A press release from Hochul’s office indicated that roughly 2,000 workers who did not show up for work on Monday received termination notices. Beyond barring these individuals from working for the State, the executive order also recommends removing their names from the Central Registry of Police and Peace Officers, which would prevent them from working those jobs in local jurisdictions. “There are consequences when people break the law, and that means you’re not working in our state workforce, ever,” the governor told reporters.
Nearly all of the New York’s 10,000 prison employees had been on strike since February 17th, making this the longest strike of its kind in the state’s history. Workers were demanding that the state address chronic understaffing and overturn the HALT Act, which limits solitary confinement for all incarcerated persons to 15 days. Corrections officers have complained about rising rates of assaults on staff since the HALT Act was implemented 2021, growing from 93 a month that year to 173 a month in 2024.
Such statistics may be misleading, however, as prisoners claim that COs finesse the stats. A lawsuit from dozens of inmates at the Green Haven Correctional Facility claims that guards attacked them over eight days during contraband searches, then wrote them up for violence or assault. Reversing the HALT Act also presents human rights concerns, with multiple U.N. reports calling solitary confinement “psychological torture” and calling for an all-out ban on the practice outside of extreme circumstances. The deal between the state and the striking prison workers includes a pledge to form a committee that would propose amendments to the HALT Act, which the state had already agreed to suspend during the strike, and has extended the suspension for another 90 days.
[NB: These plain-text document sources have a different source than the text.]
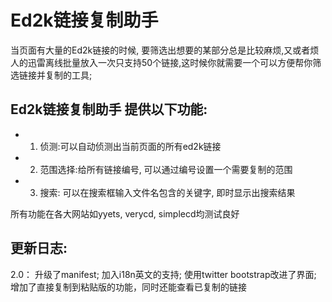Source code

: # Ed2k链接复制助手

当页面有大量的Ed2k链接的时候, 要筛选出想要的某部分总是比较麻烦,又或者烦人的迅雷离线批量放入一次只支持50个链接,这时候你就需要一个可以方便帮你筛选链接并复制的工具;

## Ed2k链接复制助手 提供以下功能:
- 1. 侦测:可以自动侦测出当前页面的所有ed2k链接
- 2. 范围选择:给所有链接编号, 可以通过编号设置一个需要复制的范围
- 3. 搜索: 可以在搜索框输入文件名包含的关键字, 即时显示出搜索结果

所有功能在各大网站如yyets, verycd, simplecd均测试良好

## 更新日志:
2.0：
    升级了manifest;
    加入i18n英文的支持;
    使用twitter bootstrap改进了界面;
    增加了直接复制到粘贴版的功能，同时还能查看已复制的链接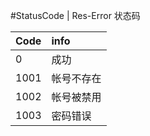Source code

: #StatusCode | Res-Error 状态码

|      Code      | info           |
| :------------- | :------------- |
| 0              | 成功            |
| 1001           | 帐号不存在       |
| 1002           | 帐号被禁用       |
| 1003           | 密码错误         |
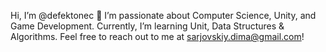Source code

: Hi, I’m @defektonec 👋
I’m passionate about Computer Science, Unity, and Game Development.
Currently, I’m learning Unit, Data Structures & Algorithms.
Feel free to reach out to me at sarjovskiy.dima@gmail.com!
<!---
defektonec/defektonec is a ✨ special ✨ repository because its `README.md` (this file) appears on your GitHub profile.
You can click the Preview link to take a look at your changes.
--->
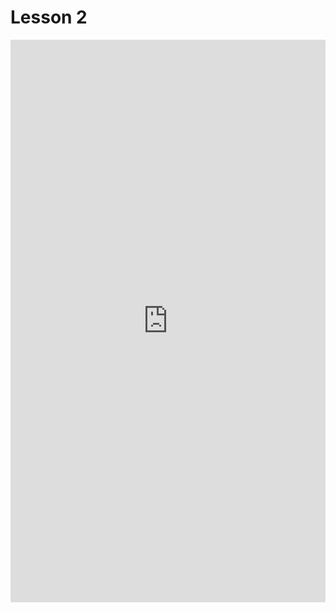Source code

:# Lesson 2

<iframe src="https://tumde-my.sharepoint.com/personal/yushuo_feng_tum_de/_layouts/15/embed.aspx?UniqueId=5e398570-769d-4a76-8ab8-ddf6dad4ec2a" width="100%" height="900px" frameborder="0" scrolling="no" allowfullscreen title="Lesson 2"></iframe>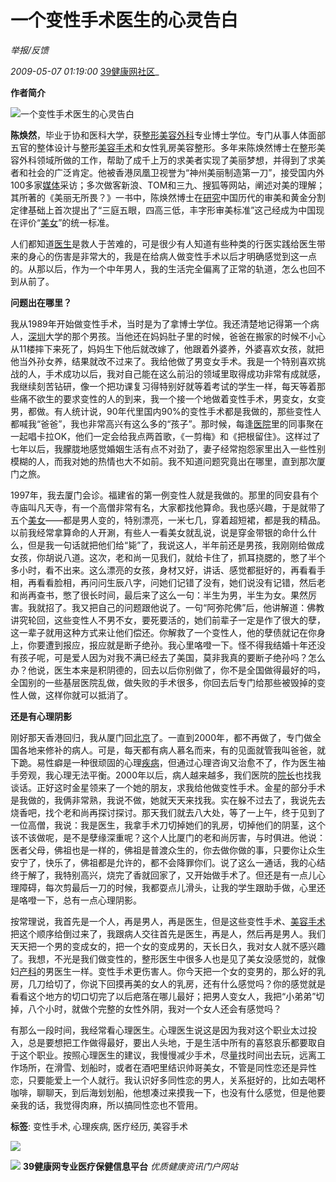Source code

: # 一个变性手术医生的心灵告白

_举报/反馈_

_2009-05-07 01:19:00_ [39健康网社区](http://bbs.39.net)_

**作者简介**

![一个变性手术医生的心灵告白](https://image.39.net/095/6/363026_s_0822.jpg)

**陈焕然**，毕业于协和医科大学，获[整形美容](http://zx.39.net/)[外科](http://dy.39.net/deptdetail.aspx?keshi=%bf%c6%ca%d2_%cd%e2%bf%c6&area=)专业博士学位。专门从事人体面部五官的整体设计与整形[美容手术](http://zx.39.net/)和女性乳房美容整形。多年来陈焕然博士在整形美容外科领域所做的工作，帮助了成千上万的求美者实现了美丽梦想，并得到了求美者和社会的广泛肯定。他被香港凤凰卫视誉为“神州美丽制造第一刀”，接受国内外100多家[媒体](http://news.39.net/mtpl/)采访；多次做客新浪、TOM和三九、搜狐等网站，阐述对美的理解；其所著的《美丽无所畏？》一书中，陈焕然博士在[研究](http://news.39.net/kyfx/)中国历代的审美和黄金分割定律基础上首次提出了“三庭五眼，四高三低，丰字形审美标准”这己经成为中国现在评价“[美女](http://sex.39.net/photo/xgtp/xgbb/)”的统一标准。

人们都知道[医生](http://ysk.39.net/)是救人于苦难的，可是很少有人知道有些种类的行医实践给医生带来的身心的伤害是非常大的，我是在给病人做变性手术以后才明确感觉到这一点的。从那以后，作为一个中年男人，我的生活完全偏离了正常的轨道，怎么也回不到从前了。

**问题出在哪里？**

我从1989年开始做变性手术，当时是为了拿博士学位。我还清楚地记得第一个病人，[深圳](http://sz.39.net/)大学的那个男孩。当他还在妈妈肚子里的时候，爸爸在搬家的时候不小心从11楼摔下来死了，妈妈生下他后就改嫁了，他跟着外婆养，外婆喜欢女孩，就把他当外孙女养，结果就改不过来了。我给他做了男变女手术。我是一个特别喜欢挑战的人，手术成功以后，我对自己能在这么前沿的领域里取得成功非常有成就感，我继续刻苦钻研，像一个把功课复习得特别好就等着考试的学生一样，每天等着那些痛不欲生的要求变性的人的到来，我一个接一个地做着变性手术，男变女，女变男，都做。有人统计说，90年代里国内90%的变性手术都是我做的，那些变性人都喊我“爸爸”，我也非常高兴有这么多的“孩子”。那时候，每逢[医院](http://yyk.39.net/)里的同事聚在一起唱卡拉OK，他们一定会给我点两首歌，《一剪梅》和《把根留住》。这样过了七年以后，我朦胧地感觉婚姻生活有点不对劲了，妻子经常抱怨家里出入一些性别模糊的人，而我对她的热情也大不如前。我不知道问题究竟出在哪里，直到那次厦门之旅。

1997年，我去厦门会诊。福建省的第一例变性人就是我做的。那里的同安县有个寺庙叫凡天寺，有一个高僧非常有名，大家都找他算命。我也感兴趣，于是就带了五个[美女](http://sex.39.net/photo/xgtp/xgbb/)——都是男人变的，特别漂亮，一米七几，穿着超短裙，都是我的精品。以前我经常拿算命的人开涮，有些人一看美女就乱说，说是穿金带银的命什么什么，但是我一句话就把他们给“毙”了，我说这人，半年前还是男孩，我刚刚给做成女孩，你胡说八道。这次，老和尚一见我们，就给卡住了，抓耳挠腮的，憋了半个多小时，看不出来。这么漂亮的女孩，身材又好，讲话、感觉都挺好的，再看看手相，再看看脸相，再问问生辰八字，问她们记错了没有，她们说没有记错，然后老和尚再查书，憋了很长时间，最后来了这么一句：半生为男，半生为女。果然厉害。我就招了。我又把自己的问题跟他说了。一句“阿弥陀佛”后，他讲解道：佛教讲究轮回，这些变性人不男不女，要死要活的，她们前辈子一定是作了很大的孽，这一辈子就用这种方式来让他们偿还。你解救了一个变性人，他的孽债就记在你身上，你要遭到报应，报应就是断子绝孙。我心里咯噔一下。怪不得我结婚十年还没有孩子呢，可是爱人因为对我不满已经去了美国，莫非我真的要断子绝孙吗？怎么办？他说，医生本来是积阴德的，回去以后你别做了，你不是全国做得最好的吗，全国别的一些基层医院乱做，做失败的手术很多，你回去后专门给那些被毁掉的变性人做，这样你就可以抵消了。

**还是有心理阴影**

刚好那天香港回归，我从厦门回[北京](http://bj.39.net/)了。一直到2000年，都不再做了，专门做全国各地来修补的病人。可是，每天都有病人慕名而来，有的见面就管我叫爸爸，就下跪。易性癖是一种很顽固的心理[疾病](http://jbk.39.net/)，但通过心理咨询又治愈不了，作为医生袖手旁观，我心理无法平衡。2000年以后，病人越来越多，我们医院的[院长](http://talk.39.net/yzzx)也找我谈话。正好这时金星领来了一个她的朋友，求我给他做变性手术。金星的部分手术是我做的，我俩非常熟，我说不做，她就天天来找我。实在躲不过去了，我说先去烧香吧，找个老和尚再探讨探讨。那天我们就去八大处，等了一上午，终于见到了一位高僧，我说：我是医生，我拿手术刀切掉她们的乳房，切掉他们的阴茎，这个该不该做呢，是不是孽缘深重呢？这个人比厦门的老和尚厉害，与时俱进。他说：医者父母，佛祖也是一样的，佛祖是普渡众生的，你去做你做的事，只要你让众生安宁了，快乐了，佛祖都是允许的，都不会降罪你们。说了这么一通话，我的心结终于解了，我特别高兴，烧完了香就回家了，又开始做手术了。但还是有一点儿心理障碍，每次剪最后一刀的时候，我都耍点儿滑头，让我的学生跟助手做，心里还是咯噔一下，总有一点心理阴影。

按常理说，我首先是一个人，再是男人，再是医生，但是这些变性手术、[美容手术](http://zx.39.net/)把这个顺序给倒过来了，我跟病人交往首先是医生，再是人，然后再是男人。我们天天把一个男的变成女的，把一个女的变成男的，天长日久，我对女人就不感兴趣了。我想，不光是我们做变性的，整形医生中很多人也是见了美女没感觉的，就像妇[产科](http://disease.39.net/fk/)的男医生一样。变性手术更伤害人。你今天把一个女的变男的，那么好的乳房，几刀给切了，你说下回摸再美的女人的乳房，还有什么感觉吗？你的感觉就是看看这个地方的切口切完了以后疤落在哪儿最好；把男人变女人，我把“小弟弟”切掉，八个小时，就做个完整的女性外阴，我对一个女人还会有感觉吗？

有那么一段时间，我经常看心理医生。心理医生说这是因为我对这个职业太过投入，总是要想把工作做得最好，要出人头地，于是生活中所有的喜怒哀乐都要取自于这个职业。按照心理医生的建议，我慢慢减少手术，尽[量](http://jck.39.net/jiancha/huaxue/bian/4e7e1.html)找时间出去玩，远离工作场所，在滑雪、划船时，或者在酒吧里结识帅哥美女，不管是同性恋还是异性恋，只要能爱上一个人就行。我认识好多同性恋的男人，关系挺好的，比如去喝杯咖啡，聊聊天，到后海划划船，他想凑过来摸我一下，也没有什么感觉，但是他要亲我的话，我觉得肉麻，所以搞同性恋也不管用。

**标签**: 变性手术, 心理疾病, 医疗经历, 美容手术

![](https://image.39.net/client/202211/202411/bdmr12.png)

![](https://pimg.39.net/PictureLib/A/f76/20200731/p_9115230.jpg) **39健康网专业医疗保健信息平台** _优质健康资讯门户网站_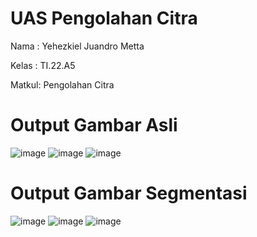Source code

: # UAS Pengolahan Citra

Nama  :  Yehezkiel Juandro Metta

Kelas : TI.22.A5

Matkul: Pengolahan Citra

# Output Gambar Asli

![image](https://github.com/user-attachments/assets/fab91bbc-d846-4ad2-b940-de2f44b944d9) ![image](https://github.com/user-attachments/assets/d3d197fe-9d8d-4684-90e9-752a34b33e87) ![image](https://github.com/user-attachments/assets/18796a2c-d056-4684-ba76-a72f902ed9e9)


# Output Gambar Segmentasi

![image](https://github.com/user-attachments/assets/3db0fa72-38d3-4680-8bd0-0d528fcc8da6) ![image](https://github.com/user-attachments/assets/a3fd6f54-7a0a-4bf0-9939-7e6c2b42b7b2) ![image](https://github.com/user-attachments/assets/8b68617a-3608-4f20-8542-44f77f0bcdd4)






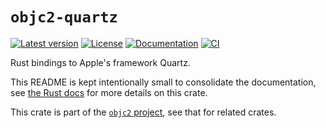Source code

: # `objc2-quartz`

[![Latest version](https://badgen.net/crates/v/objc2-quartz)](https://crates.io/crates/objc2-quartz)
[![License](https://badgen.net/badge/license/Zlib%20OR%20Apache-2.0%20OR%20MIT/blue)](../../LICENSE.md)
[![Documentation](https://docs.rs/objc2-quartz/badge.svg)](https://docs.rs/objc2-quartz/)
[![CI](https://github.com/madsmtm/objc2/actions/workflows/ci.yml/badge.svg)](https://github.com/madsmtm/objc2/actions/workflows/ci.yml)

Rust bindings to Apple's framework Quartz.

This README is kept intentionally small to consolidate the documentation, see
[the Rust docs](https://docs.rs/objc2-quartz/) for more details on this crate.

This crate is part of the [`objc2` project](https://github.com/madsmtm/objc2),
see that for related crates.

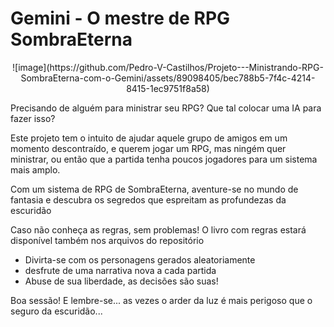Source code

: <h1>Gemini - O mestre de RPG SombraEterna</h1>

<center>![image](https://github.com/Pedro-V-Castilhos/Projeto---Ministrando-RPG-SombraEterna-com-o-Gemini/assets/89098405/bec788b5-7f4c-4214-8415-1ec9751f8a58)</center>


<p>Precisando de alguém para ministrar seu RPG? Que tal colocar uma IA para fazer isso?</p>
<p>Este projeto tem o intuito de ajudar aquele grupo de amigos em um momento descontraído, e querem jogar um RPG, mas ningém quer ministrar, ou então que a partida tenha poucos jogadores para um sistema mais amplo.</p>
<p>Com um sistema de RPG de SombraEterna, aventure-se no mundo de fantasia e descubra os segredos que espreitam as profundezas da escuridão</p>

<p>Caso não conheça as regras, sem problemas! O livro com regras estará disponível também nos arquivos do repositório</p>

<ul>
  <li>Divirta-se com os personagens gerados aleatoriamente</li>
  <li>desfrute de uma narrativa nova a cada partida</li>
  <li>Abuse de sua liberdade, as decisões são suas!</li>
</ul>

<p>Boa sessão! E lembre-se... as vezes o arder da luz é mais perigoso que o seguro da escuridão...</p>
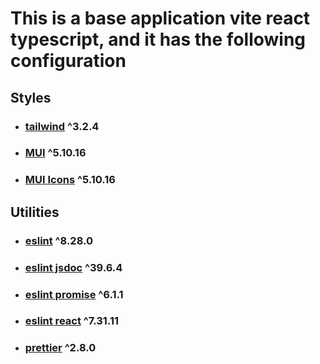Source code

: # This is a base application vite react typescript, and it has the following configuration

## Styles
* ### [tailwind](https://tailwindcss.com/) ^3.2.4
* ### [MUI](https://mui.com/) ^5.10.16
* ### [MUI Icons](https://mui.com/material-ui/icons/) ^5.10.16

## Utilities
* ### [eslint](https://www.npmjs.com/package/eslint) ^8.28.0
* ### [eslint jsdoc](https://www.npmjs.com/package/eslint-plugin-jsdoc) ^39.6.4
* ### [eslint promise](https://www.npmjs.com/package/eslint-plugin-promise) ^6.1.1
* ### [eslint react](https://www.npmjs.com/package/eslint-plugin-react) ^7.31.11
* ### [prettier](https://prettier.io/) ^2.8.0
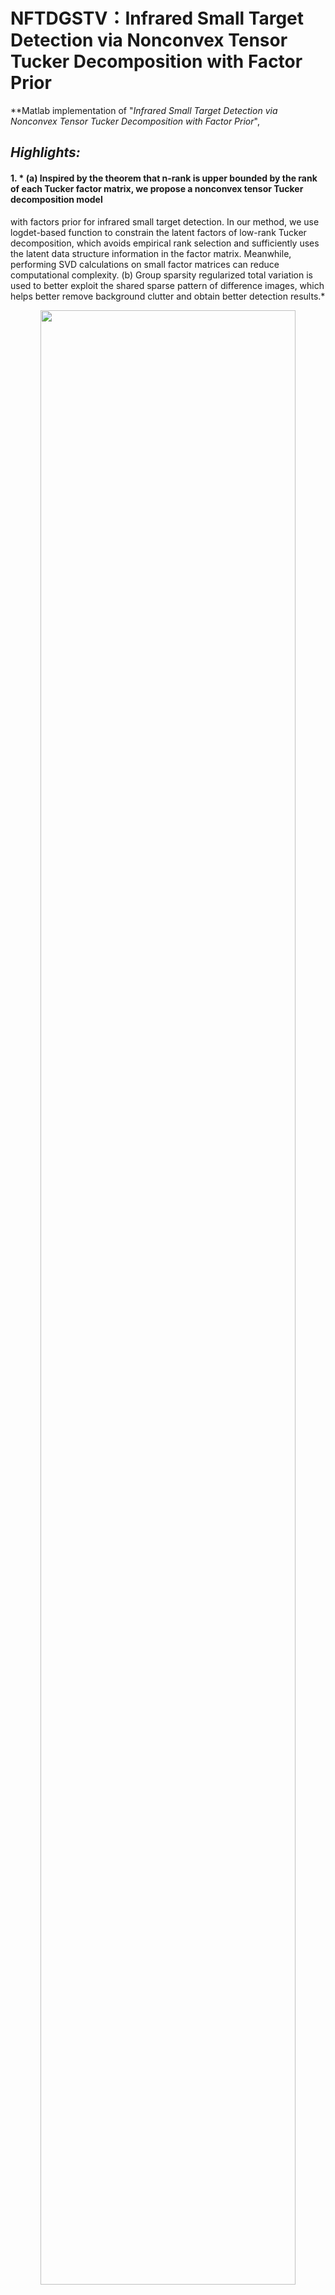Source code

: # NFTDGSTV：Infrared Small Target Detection via Nonconvex Tensor Tucker Decomposition with Factor Prior
**Matlab implementation of "*Infrared Small Target Detection via Nonconvex Tensor Tucker Decomposition with Factor Prior*", 
## *Highlights:*
#### 1. * (a) Inspired by the theorem that n-rank is upper bounded by the rank of each Tucker factor matrix, we propose a nonconvex tensor Tucker decomposition model
with factors prior for infrared small target detection. In our method, we use logdet-based function to constrain the latent factors of low-rank Tucker decomposition, which avoids empirical rank selection and sufficiently uses the latent data structure information in the factor matrix. Meanwhile, performing SVD calculations on small factor matrices can reduce computational complexity. (b) Group sparsity regularized total variation is used to better exploit the shared sparse pattern of difference images, which helps better remove background clutter and obtain better detection results.*
 <p align="center"> <img src="https://raw.github.com/LiuTing20a/NFTDGSTV/master/Figs/flow.png" width="90%"> </p>
 
 #### 2. *To demonstrate the advantages of the NFTDGSTV method, we compare it with other eiught methods on six different real infrared image scenes.*
 <p align="center"> <img src="https://raw.github.com/LiuTing20a/NFTDGSTV/master/Figs/ZST1.png" width="90%"> </p>
 <p align="center"> <img src="https://raw.github.com/LiuTing20a/NFTDGSTV/master/Figs/ZST2.png" width="90%"> </p>
 
## Get Started
Run Demo_NFTDGSTV.


The source code will be released soon.
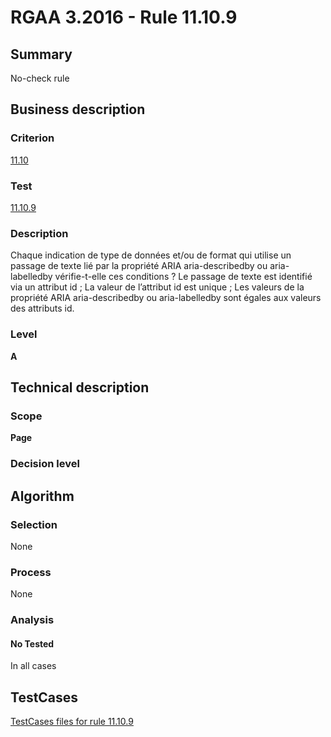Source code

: # RGAA 3.2016 - Rule 11.10.9

## Summary
No-check rule


## Business description

### Criterion
[11.10](http://references.modernisation.gouv.fr/rgaa-accessibilite/criteres.html#crit-11-10)

### Test
[11.10.9](http://references.modernisation.gouv.fr/rgaa-accessibilite/criteres.html#test-11-10-9)

### Description
Chaque indication de type de données et/ou de format qui utilise un passage de texte lié par la propriété ARIA aria-describedby ou aria-labelledby vérifie-t-elle ces conditions ? Le passage de texte est identifié via un attribut id ; La valeur de l’attribut id est unique ; Les valeurs de la propriété ARIA aria-describedby ou aria-labelledby sont égales aux valeurs des attributs id.

### Level
**A**


## Technical description

### Scope
**Page**

### Decision level


## Algorithm

### Selection
None

### Process
None

### Analysis

#### No Tested
In all cases


##  TestCases

[TestCases files for rule 11.10.9](https://github.com/Asqatasun/Asqatasun/tree/RGAA_3.2016/rules/rules-rgaa3.2016/src/test/resources/testcases/rgaa32016/Rgaa32016Rule111009/)


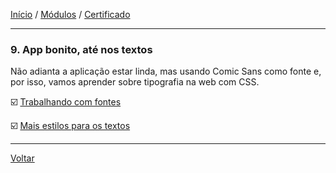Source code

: [Início](https://github.com/Thalyalm/rocketseat-trilha-fundamentar) /
[Módulos](https://github.com/Thalyalm/rocketseat-trilha-fundamentar/tree/main/modulos/readme.md) /
[Certificado](https://github.com/Thalyalm/rocketseat-trilha-fundamentar/tree/main/certificado)

---

### 9. App bonito, até nos textos

Não adianta a aplicação estar linda, mas usando Comic Sans como fonte e, por isso, vamos aprender sobre tipografia na web com CSS.

:ballot_box_with_check: [Trabalhando com fontes](https://github.com/Thalyalm/rocketseat-trilha-fundamentar/tree/main/modulos/app-bonito-ate-nos-textos/trabalhando-com-fontes/readme.md)

:ballot_box_with_check: [Mais estilos para os textos](https://github.com/Thalyalm/rocketseat-trilha-fundamentar/blob/main/modulos/app-bonito-ate-nos-textos/mais-estilos-para-os-textos/readme.md)

---

[Voltar](/modulos/readme.md)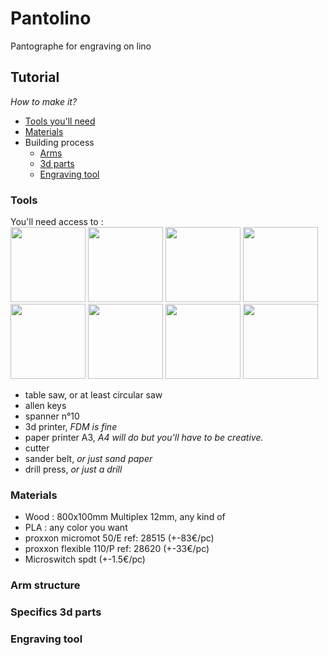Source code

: # Pantolino
Pantographe for engraving on lino
## Tutorial
*How to make it?*

- [Tools you'll need](#tools)
- [Materials](#mat)
- Building process
  - [Arms](#structure)
  - [3d parts](#parts)
  - [Engraving tool](#engraving)



### Tools
You'll need access to :  
<img src="https://user-images.githubusercontent.com/12049360/30107419-009d19a0-92ff-11e7-882b-a74c00e651f5.png" height="120"></img> <img src="https://user-images.githubusercontent.com/12049360/30107333-b748dc9e-92fe-11e7-82d6-d22c34b4dfdd.png" height="120"></img> <img src="https://user-images.githubusercontent.com/12049360/30107576-785f23f2-92ff-11e7-9269-c169eb60c5e9.png" height="120"></img> <img src="https://user-images.githubusercontent.com/12049360/30107924-96967ba8-9300-11e7-9472-1e6d74e82ead.png" height="120"></img> <img src="https://user-images.githubusercontent.com/12049360/30108100-46382552-9301-11e7-8c3a-44a3ad884c9a.png" height="120"></img> <img src="https://user-images.githubusercontent.com/12049360/30108088-31f16284-9301-11e7-942a-5d5ea8d411cc.png" height="120"></img> <img src="https://user-images.githubusercontent.com/12049360/30108162-8a0472cc-9301-11e7-8585-e063e4eca09d.png" height="120"></img> <img src="https://user-images.githubusercontent.com/12049360/30111943-eb94a1d4-930f-11e7-94d7-00988aa820c8.png" height="120"></img>

- table saw, or at least circular saw  
- allen keys  
- spanner n°10
- 3d printer, *FDM is fine*
- paper printer A3, *A4 will do but you'll have to be creative.*
- cutter
- sander belt, *or just sand paper*
- drill press, *or just a drill*

<a name="mat"/>

### Materials

- Wood : 800x100mm Multiplex 12mm, any kind of
- PLA : any color you want
- proxxon micromot 50/E ref: 28515 (+-83€/pc)
- proxxon flexible 110/P ref: 28620 (+-33€/pc)
- Microswitch spdt (+-1.5€/pc)

<a name="structure"/>

### Arm structure

<a name="parts"/>

### Specifics 3d parts

<a name="engraving"/>

### Engraving tool
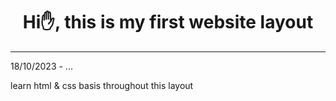 <h1 align="center">Hi✋, this is my first website layout</h1>
<hr>
<p>18/10/2023 - ...</p>
</p>learn html & css basis throughout this layout</p>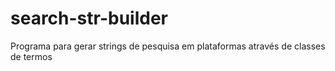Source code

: # search-str-builder
Programa para gerar strings de pesquisa em plataformas através de classes de termos

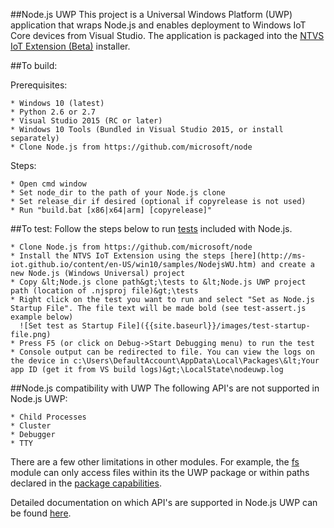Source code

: ##Node.js UWP
This project is a Universal Windows Platform (UWP) application that wraps Node.js and enables deployment to Windows IoT Core devices from Visual Studio.
The application is packaged into the [NTVS IoT Extension (Beta)](https://github.com/ms-iot/ntvsiot) installer.

##To build:

Prerequisites:

    * Windows 10 (latest)
    * Python 2.6 or 2.7
    * Visual Studio 2015 (RC or later)
    * Windows 10 Tools (Bundled in Visual Studio 2015, or install separately)
	* Clone Node.js from https://github.com/microsoft/node

Steps:

    * Open cmd window
    * Set node_dir to the path of your Node.js clone
    * Set release_dir if desired (optional if copyrelease is not used)
    * Run "build.bat [x86|x64|arm] [copyrelease]"
	
##To test:
Follow the steps below to run [tests](https://github.com/joyent/node/tree/master/test) included with Node.js.

    * Clone Node.js from https://github.com/microsoft/node
	* Install the NTVS IoT Extension using the steps [here](http://ms-iot.github.io/content/en-US/win10/samples/NodejsWU.htm) and create a new Node.js (Windows Universal) project
    * Copy &lt;Node.js clone path&gt;\tests to &lt;Node.js UWP project path (location of .njsproj file)&gt;\tests
    * Right click on the test you want to run and select "Set as Node.js Startup File". The file text will be made bold (see test-assert.js example below)
      ![Set test as Startup File]({{site.baseurl}}/images/test-startup-file.png)
    * Press F5 (or click on Debug->Start Debugging menu) to run the test
    * Console output can be redirected to file. You can view the logs on the device in c:\Users\DefaultAccount\AppData\Local\Packages\&lt;Your app ID (get it from VS build logs)&gt;\LocalState\nodeuwp.log
	
##Node.js compatibility with UWP
The following API's are not supported in Node.js UWP:

    * Child Processes
    * Cluster
    * Debugger
    * TTY

There are a few other limitations in other modules. For example, the [fs](https://nodejs.org/api/fs.html) module can only access files within its the UWP package or within paths declared in the [package capabilities](https://msdn.microsoft.com/en-us/library/windows/apps/hh464936.aspx).

Detailed documentation on which API's are supported in Node.js UWP can be found [here]({{site.baseurl}}/compatibility.xlsx).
The 2,000 fired employees will likely put more pressure on the already-strained prison workforce, which has been in decline since 2018. Daniel Martuscello III, the commissioner of the state Department of Corrections and Community Supervision, has said that National Guard troops who were deployed to maintain order during the strike will remain in a “support posture,” although no end date has been set for their deployment. Martuscello has stated that the corrections department will launch a “high-energy” recruitment campaign to fill vacancies.